И оба приятеля рассказывали друг другу – один о своих гусарских кутежах и боевой жизни, другой о приятности и выгодах службы под командою высокопоставленных лиц и т. п.
– О гвардия! – сказал Ростов. – А вот что, пошли ка за вином.
Борис поморщился.
– Ежели непременно хочешь, – сказал он.
И, подойдя к кровати, из под чистых подушек достал кошелек и велел принести вина.
– Да, и тебе отдать деньги и письмо, – прибавил он.
Ростов взял письмо и, бросив на диван деньги, облокотился обеими руками на стол и стал читать. Он прочел несколько строк и злобно взглянул на Берга. Встретив его взгляд, Ростов закрыл лицо письмом.
– Однако денег вам порядочно прислали, – сказал Берг, глядя на тяжелый, вдавившийся в диван кошелек. – Вот мы так и жалованьем, граф, пробиваемся. Я вам скажу про себя…
– Вот что, Берг милый мой, – сказал Ростов, – когда вы получите из дома письмо и встретитесь с своим человеком, у которого вам захочется расспросить про всё, и я буду тут, я сейчас уйду, чтоб не мешать вам. Послушайте, уйдите, пожалуйста, куда нибудь, куда нибудь… к чорту! – крикнул он и тотчас же, схватив его за плечо и ласково глядя в его лицо, видимо, стараясь смягчить грубость своих слов, прибавил: – вы знаете, не сердитесь; милый, голубчик, я от души говорю, как нашему старому знакомому.

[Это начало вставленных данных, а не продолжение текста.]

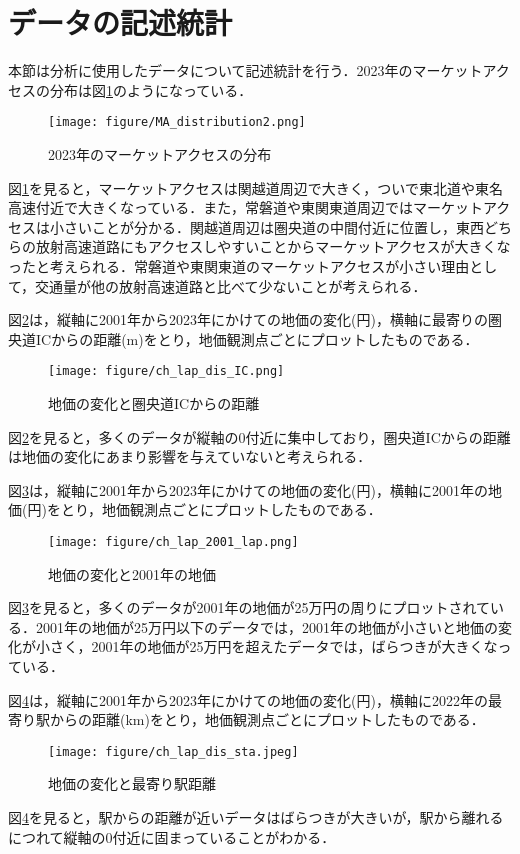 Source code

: \section{データの記述統計}
 本節は分析に使用したデータについて記述統計を行う．2023年のマーケットアクセスの分布は図\ref{MA_2023_distribution}のようになっている．
 \begin{figure}[H]
  \centering
  \texttt{[image: figure/MA\_distribution2.png]}
  \caption{2023年のマーケットアクセスの分布}
  \label{MA_2023_distribution}
\end{figure}
図\ref{MA_2023_distribution}を見ると，マーケットアクセスは関越道周辺で大きく，ついで東北道や東名高速付近で大きくなっている．また，常磐道や東関東道周辺ではマーケットアクセスは小さいことが分かる．関越道周辺は圏央道の中間付近に位置し，東西どちらの放射高速道路にもアクセスしやすいことからマーケットアクセスが大きくなったと考えられる．常磐道や東関東道のマーケットアクセスが小さい理由として，交通量が他の放射高速道路と比べて少ないことが考えられる．

図\ref{deruta_landprice disIC_m}は，縦軸に2001年から2023年にかけての地価の変化(円)，横軸に最寄りの圏央道ICからの距離(m)をとり，地価観測点ごとにプロットしたものである．
\begin{figure}[H]
  \centering
  \texttt{[image: figure/ch\_lap\_dis\_IC.png]}
  \caption{地価の変化と圏央道ICからの距離}
  \label{deruta_landprice disIC_m}
\end{figure}
図\ref{deruta_landprice disIC_m}を見ると，多くのデータが縦軸の0付近に集中しており，圏央道ICからの距離は地価の変化にあまり影響を与えていないと考えられる．

図\ref{deruta_landprice_H13_landprice}は，縦軸に2001年から2023年にかけての地価の変化(円)，横軸に2001年の地価(円)をとり，地価観測点ごとにプロットしたものである．
\begin{figure}[H]
  \centering
  \texttt{[image: figure/ch\_lap\_2001\_lap.png]}
  \caption{地価の変化と2001年の地価}
  \label{deruta_landprice_H13_landprice}
\end{figure}
図\ref{deruta_landprice_H13_landprice}を見ると，多くのデータが2001年の地価が25万円の周りにプロットされている．2001年の地価が25万円以下のデータでは，2001年の地価が小さいと地価の変化が小さく，2001年の地価が25万円を超えたデータでは，ばらつきが大きくなっている．

図\ref{deruta_landprice_dis_sta}は，縦軸に2001年から2023年にかけての地価の変化(円)，横軸に2022年の最寄り駅からの距離(km)をとり，地価観測点ごとにプロットしたものである．
\begin{figure}[H]
  \centering
  \texttt{[image: figure/ch\_lap\_dis\_sta.jpeg]}
  \caption{地価の変化と最寄り駅距離}
  \label{deruta_landprice_dis_sta}
\end{figure}
図\ref{deruta_landprice_dis_sta}を見ると，駅からの距離が近いデータはばらつきが大きいが，駅から離れるにつれて縦軸の0付近に固まっていることがわかる．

– Ах, помилуйте, граф, я очень понимаю, – сказал Берг, вставая и говоря в себя горловым голосом.
– Вы к хозяевам пойдите: они вас звали, – прибавил Борис.
Берг надел чистейший, без пятнушка и соринки, сюртучок, взбил перед зеркалом височки кверху, как носил Александр Павлович, и, убедившись по взгляду Ростова, что его сюртучок был замечен, с приятной улыбкой вышел из комнаты.
– Ах, какая я скотина, однако! – проговорил Ростов, читая письмо.
– А что?
– Ах, какая я свинья, однако, что я ни разу не писал и так напугал их. Ах, какая я свинья, – повторил он, вдруг покраснев. – Что же, пошли за вином Гаврилу! Ну, ладно, хватим! – сказал он…
В письмах родных было вложено еще рекомендательное письмо к князю Багратиону, которое, по совету Анны Михайловны, через знакомых достала старая графиня и посылала сыну, прося его снести по назначению и им воспользоваться.